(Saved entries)
>>>
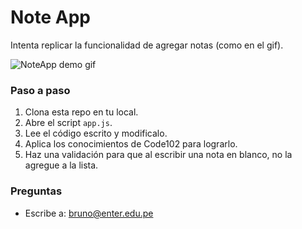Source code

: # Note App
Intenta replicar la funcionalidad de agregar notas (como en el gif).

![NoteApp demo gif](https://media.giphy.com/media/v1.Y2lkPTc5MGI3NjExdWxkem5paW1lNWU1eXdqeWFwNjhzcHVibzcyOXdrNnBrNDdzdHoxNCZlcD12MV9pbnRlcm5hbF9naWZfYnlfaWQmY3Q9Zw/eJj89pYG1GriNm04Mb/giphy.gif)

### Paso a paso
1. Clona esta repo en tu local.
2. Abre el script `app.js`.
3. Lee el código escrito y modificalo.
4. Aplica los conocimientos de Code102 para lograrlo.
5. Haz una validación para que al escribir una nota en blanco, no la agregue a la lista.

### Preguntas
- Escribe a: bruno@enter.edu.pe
<<<
>>>
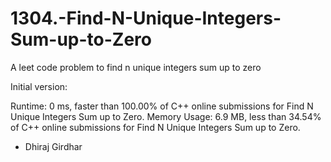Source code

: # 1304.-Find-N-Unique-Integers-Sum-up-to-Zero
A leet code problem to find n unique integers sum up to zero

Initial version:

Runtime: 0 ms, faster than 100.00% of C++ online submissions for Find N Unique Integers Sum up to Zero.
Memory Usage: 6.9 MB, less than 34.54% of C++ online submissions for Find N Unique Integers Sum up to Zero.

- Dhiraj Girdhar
<<<
>>>
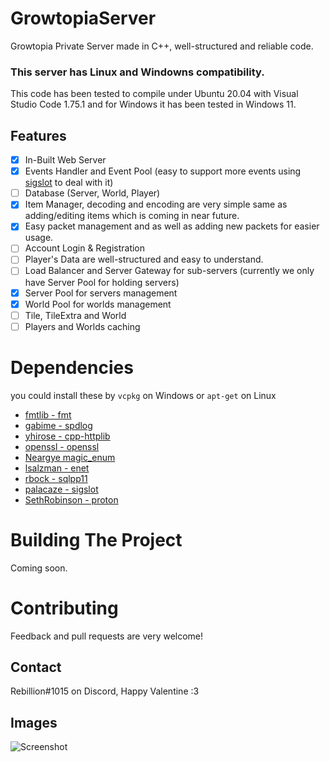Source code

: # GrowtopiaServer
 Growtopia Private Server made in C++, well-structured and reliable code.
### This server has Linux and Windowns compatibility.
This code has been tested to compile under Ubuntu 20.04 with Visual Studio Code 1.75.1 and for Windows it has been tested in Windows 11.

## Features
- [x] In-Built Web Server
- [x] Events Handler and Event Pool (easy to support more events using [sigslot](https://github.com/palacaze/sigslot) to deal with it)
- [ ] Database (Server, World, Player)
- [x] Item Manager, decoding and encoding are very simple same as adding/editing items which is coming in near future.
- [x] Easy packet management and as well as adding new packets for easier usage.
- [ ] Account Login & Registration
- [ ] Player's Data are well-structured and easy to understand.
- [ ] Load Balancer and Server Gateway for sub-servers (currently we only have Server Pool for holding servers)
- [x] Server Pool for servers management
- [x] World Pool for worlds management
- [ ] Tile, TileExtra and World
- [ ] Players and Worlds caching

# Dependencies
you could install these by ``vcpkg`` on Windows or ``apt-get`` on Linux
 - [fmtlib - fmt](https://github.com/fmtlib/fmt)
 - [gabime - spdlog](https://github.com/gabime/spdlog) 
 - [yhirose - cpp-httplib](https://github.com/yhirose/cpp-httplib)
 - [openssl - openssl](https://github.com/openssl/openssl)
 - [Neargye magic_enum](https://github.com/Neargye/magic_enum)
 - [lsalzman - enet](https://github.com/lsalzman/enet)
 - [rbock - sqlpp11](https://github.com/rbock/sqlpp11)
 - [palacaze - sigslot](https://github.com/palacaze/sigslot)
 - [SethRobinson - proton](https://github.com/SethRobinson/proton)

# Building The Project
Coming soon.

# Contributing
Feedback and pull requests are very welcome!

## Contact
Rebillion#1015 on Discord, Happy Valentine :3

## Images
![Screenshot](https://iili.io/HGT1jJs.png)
<<<
Assignment: Output the lines of the records above exactly as they appear, from the line containing "- [x] Server Pool for servers management" through the line containing "- [rbock - sqlpp11](https://github.com/rbock/sqlpp11)".

Reply:
- [x] Server Pool for servers management
- [x] World Pool for worlds management
- [ ] Tile, TileExtra and World
- [ ] Players and Worlds caching

# Dependencies
you could install these by ``vcpkg`` on Windows or ``apt-get`` on Linux
 - [fmtlib - fmt](https://github.com/fmtlib/fmt)
 - [gabime - spdlog](https://github.com/gabime/spdlog) 
 - [yhirose - cpp-httplib](https://github.com/yhirose/cpp-httplib)
 - [openssl - openssl](https://github.com/openssl/openssl)
 - [Neargye magic_enum](https://github.com/Neargye/magic_enum)
 - [lsalzman - enet](https://github.com/lsalzman/enet)
 - [rbock - sqlpp11](https://github.com/rbock/sqlpp11)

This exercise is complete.